SRMG announced this week that its subsidiary Arab Media Company has agreed to increase its ownership of Thmanyah from 51 to 75 per cent, settling SAR 52.36 million in prior financing and paying SAR 45 million in cash to the existing partners. It has also committed up to SAR 200 million in additional funding over four years. On paper this looks like an expansion bet. Politically, it looks like consolidation.
Thmanyah built its reputation by sounding different. Founded in 2016, it grew into one of the Arab world’s most recognised podcast and documentary producers, with shows such as Fnjan attracting more than 1.6 million average monthly listeners. Its long-form journalism and conversational style felt less stiff than the kingdom’s older state-aligned press. That difference was real, but it was also permitted.
Saudi Arabia’s media space opens selectively, and Thmanyah grew inside that constraint, not outside it.
Sports Rights Changed the Stakes
The timing is tied to a major commercial shift.
Thmanyah recently secured exclusive broadcasting rights for Saudi football competitions, including the Saudi Pro League and King’s Cup, in a SAR 2.32 billion deal running until 2031. That move transformed the company from a niche cultural outlet into a platform sitting at the centre of the kingdom’s sports, image management, and prestige industries. Once that happened, leaving it at arm’s length became less attractive for a group of SRMG’s scale and political proximity.
SRMG already owns more than 30 major media outlets, including Asharq Al-Awsat, Arab News, and Asharq Business with Bloomberg, with a combined monthly reach of 165 million. Adding tighter control over Thmanyah fits a pattern: successful new media in Saudi Arabia gets scaled, but scaled inside a narrower architecture of permission.
The SAR 200 million financing facility over four years will accelerate content expansion and platform development, with financial impact expected from the second half of 2026.
Consolidation Follows Experimentation
This is where the wider restructuring context matters. Saudi Arabia has been recalibrating parts of Vision 2030, most visibly in the scaling back and reprioritising of mega-projects such as NEOM. The pattern has been consistent: ambition remains, but central oversight tightens as delivery, cost, and political discipline become more important than early-era spectacle.
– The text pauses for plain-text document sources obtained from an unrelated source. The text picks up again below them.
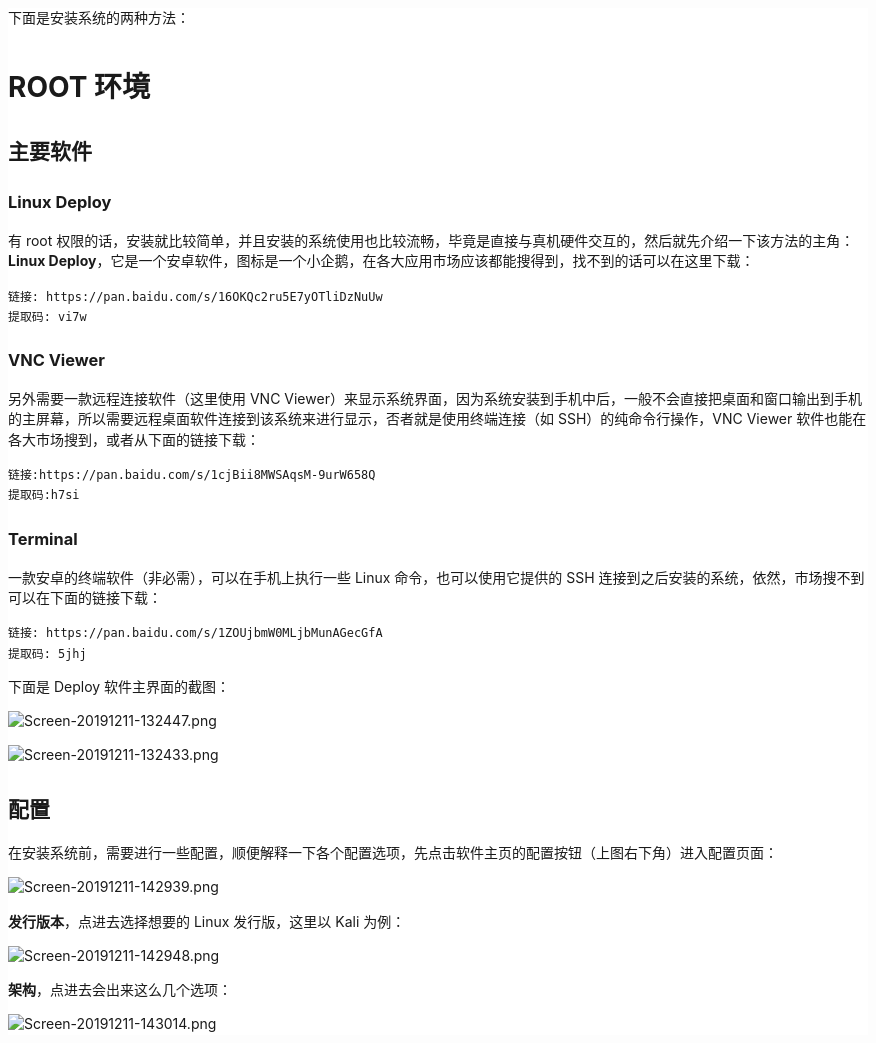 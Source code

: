 下面是安装系统的两种方法：
 
# ROOT 环境

## 主要软件

### Linux Deploy

有 root 权限的话，安装就比较简单，并且安装的系统使用也比较流畅，毕竟是直接与真机硬件交互的，然后就先介绍一下该方法的主角：**Linux Deploy**，它是一个安卓软件，图标是一个小企鹅，在各大应用市场应该都能搜得到，找不到的话可以在这里下载：
```
链接: https://pan.baidu.com/s/16OKQc2ru5E7yOTliDzNuUw
提取码: vi7w
```

### VNC Viewer

另外需要一款远程连接软件（这里使用 VNC Viewer）来显示系统界面，因为系统安装到手机中后，一般不会直接把桌面和窗口输出到手机的主屏幕，所以需要远程桌面软件连接到该系统来进行显示，否者就是使用终端连接（如 SSH）的纯命令行操作，VNC Viewer 软件也能在各大市场搜到，或者从下面的链接下载：
```
链接:https://pan.baidu.com/s/1cjBii8MWSAqsM-9urW658Q
提取码:h7si
```

### Terminal

一款安卓的终端软件（非必需），可以在手机上执行一些 Linux 命令，也可以使用它提供的 SSH 连接到之后安装的系统，依然，市场搜不到可以在下面的链接下载：
```
链接: https://pan.baidu.com/s/1ZOUjbmW0MLjbMunAGecGfA
提取码: 5jhj
```
 
下面是 Deploy 软件主界面的截图：

![Screen-20191211-132447.png](https://i.loli.net/2019/12/11/7imZxLfOoWlKQ9U.jpg)
 
![Screen-20191211-132433.png](https://i.loli.net/2019/12/11/vheSDoyjMqwIfz5.jpg)

## 配置

在安装系统前，需要进行一些配置，顺便解释一下各个配置选项，先点击软件主页的配置按钮（上图右下角）进入配置页面：

![Screen-20191211-142939.png](https://i.loli.net/2019/12/15/wHhuIdSUeTmJErL.jpg)


**发行版本**，点进去选择想要的 Linux 发行版，这里以 Kali 为例：

![Screen-20191211-142948.png](https://i.loli.net/2019/12/15/R7g9OHcXkKydQFM.jpg)

**架构**，点进去会出来这么几个选项：

![Screen-20191211-143014.png](https://i.loli.net/2019/12/15/niRIMCPGuhf9LyE.jpg)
That logic now appears to be reaching media.
Andrew Leber wrote for Carnegie that Saudi podcasts offer a window into policymaking and social change whilst remaining constrained in how much they can criticise official policy. That observation matters more now than when it was written. A looser digital atmosphere may have been useful during the kingdom’s mood of reinvention. A more centralised one is useful once the state wants fewer surprises and more message control. The innovation is not being reversed. It is being owned more completely.
Modern Media, Older Logic
There is no need to overdramatise this. Thmanyah has been profitable since its first year of operation and may gain real resources, production capacity, and wider reach from the deal. More funding can improve output and help the company compete regionally. Many Saudi consumers may read the change as a sign of maturity rather than control.
But the political meaning remains hard to miss. Saudi Arabia wants modern media forms, podcasts, football rights, glossy digital products, but it wants them on terms that fit a more centralised state. That is why the deal matters beyond its financial details. Thmanyah’s future may still be dynamic. It just looks less like an exception to the system and more like its latest expression.